Exercise input ->
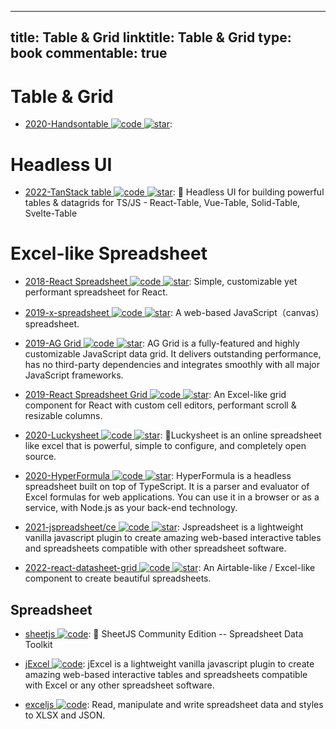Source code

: 
---
title: Table & Grid
linktitle: Table & Grid
type: book
commentable: true
---

# Table & Grid

- [2020-Handsontable ![code](https://martrix-usa.oss-accelerate.aliyuncs.com/logo/code.svg) ![star](https://img.shields.io/github/stars/handsontable/handsontable)](https://github.com/handsontable/handsontable):

# Headless UI

- [2022-TanStack table ![code](https://martrix-usa.oss-accelerate.aliyuncs.com/logo/code.svg) ![star](https://img.shields.io/github/stars/TanStack/table)](https://github.com/TanStack/table): 🤖 Headless UI for building powerful tables & datagrids for TS/JS - React-Table, Vue-Table, Solid-Table, Svelte-Table

# Excel-like Spreadsheet

- [2018-React Spreadsheet ![code](https://martrix-usa.oss-accelerate.aliyuncs.com/logo/code.svg) ![star](https://img.shields.io/github/stars/iddan/react-spreadsheet)](https://github.com/iddan/react-spreadsheet): Simple, customizable yet performant spreadsheet for React.

- [2019-x-spreadsheet ![code](https://martrix-usa.oss-accelerate.aliyuncs.com/logo/code.svg) ![star](https://img.shields.io/github/stars/myliang/x-spreadsheet)](https://github.com/myliang/x-spreadsheet): A web-based JavaScript（canvas） spreadsheet.

- [2019-AG Grid ![code](https://martrix-usa.oss-accelerate.aliyuncs.com/logo/code.svg) ![star](https://img.shields.io/github/stars/ag-grid/ag-grid)](https://github.com/ag-grid/ag-grid): AG Grid is a fully-featured and highly customizable JavaScript data grid. It delivers outstanding performance, has no third-party dependencies and integrates smoothly with all major JavaScript frameworks.

- [2019-React Spreadsheet Grid ![code](https://martrix-usa.oss-accelerate.aliyuncs.com/logo/code.svg) ![star](https://img.shields.io/github/stars/denisraslov/react-spreadsheet-grid)](https://github.com/denisraslov/react-spreadsheet-grid): An Excel-like grid component for React with custom cell editors, performant scroll & resizable columns.

- [2020-Luckysheet ![code](https://martrix-usa.oss-accelerate.aliyuncs.com/logo/code.svg) ![star](https://img.shields.io/github/stars/dream-num/Luckysheet)](https://github.com/dream-num/Luckysheet): 🚀Luckysheet is an online spreadsheet like excel that is powerful, simple to configure, and completely open source.

- [2020-HyperFormula ![code](https://martrix-usa.oss-accelerate.aliyuncs.com/logo/code.svg) ![star](https://img.shields.io/github/stars/handsontable/hyperformula)](https://github.com/handsontable/hyperformula): HyperFormula is a headless spreadsheet built on top of TypeScript. It is a parser and evaluator of Excel formulas for web applications. You can use it in a browser or as a service, with Node.js as your back-end technology.

- [2021-jspreadsheet/ce ![code](https://martrix-usa.oss-accelerate.aliyuncs.com/logo/code.svg) ![star](https://img.shields.io/github/stars/jspreadsheet/ce)](https://github.com/jspreadsheet/ce): Jspreadsheet is a lightweight vanilla javascript plugin to create amazing web-based interactive tables and spreadsheets compatible with other spreadsheet software.

- [2022-react-datasheet-grid ![code](https://martrix-usa.oss-accelerate.aliyuncs.com/logo/code.svg) ![star](https://img.shields.io/github/stars/nick-keller/react-datasheet-grid)](https://github.com/nick-keller/react-datasheet-grid): An Airtable-like / Excel-like component to create beautiful spreadsheets.

## Spreadsheet

- [sheetjs ![code](https://martrix-usa.oss-accelerate.aliyuncs.com/logo/code.svg)](https://github.com/SheetJS/sheetjs): 📗 SheetJS Community Edition -- Spreadsheet Data Toolkit

- [jExcel ![code](https://martrix-usa.oss-accelerate.aliyuncs.com/logo/code.svg)](https://github.com/paulhodel/jexcel): jExcel is a lightweight vanilla javascript plugin to create amazing web-based interactive tables and spreadsheets compatible with Excel or any other spreadsheet software.

- [exceljs ![code](https://martrix-usa.oss-accelerate.aliyuncs.com/logo/code.svg)](https://github.com/exceljs/exceljs): Read, manipulate and write spreadsheet data and styles to XLSX and JSON.

    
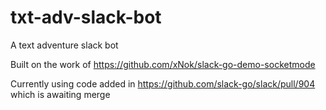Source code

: # txt-adv-slack-bot
A text adventure slack bot

Built on the work of <https://github.com/xNok/slack-go-demo-socketmode>

Currently using code added in <https://github.com/slack-go/slack/pull/904> which is awaiting merge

Task description -> Restate exactly, please, only the lines between the start of the data and the line containing "- [2018-React Spreadsheet", both ends included, skipping the pictures.

Result of the task ->
Source code

: 
---
title: Table & Grid
linktitle: Table & Grid
type: book
commentable: true
---

# Table & Grid

- [2020-Handsontable ![code](https://martrix-usa.oss-accelerate.aliyuncs.com/logo/code.svg) ![star](https://img.shields.io/github/stars/handsontable/handsontable)](https://github.com/handsontable/handsontable):

# Headless UI

- [2022-TanStack table ![code](https://martrix-usa.oss-accelerate.aliyuncs.com/logo/code.svg) ![star](https://img.shields.io/github/stars/TanStack/table)](https://github.com/TanStack/table): 🤖 Headless UI for building powerful tables & datagrids for TS/JS - React-Table, Vue-Table, Solid-Table, Svelte-Table

# Excel-like Spreadsheet

- [2018-React Spreadsheet ![code](https://martrix-usa.oss-accelerate.aliyuncs.com/logo/code.svg) ![star](https://img.shields.io/github/stars/iddan/react-spreadsheet)](https://github.com/iddan/react-spreadsheet): Simple, customizable yet performant spreadsheet for React.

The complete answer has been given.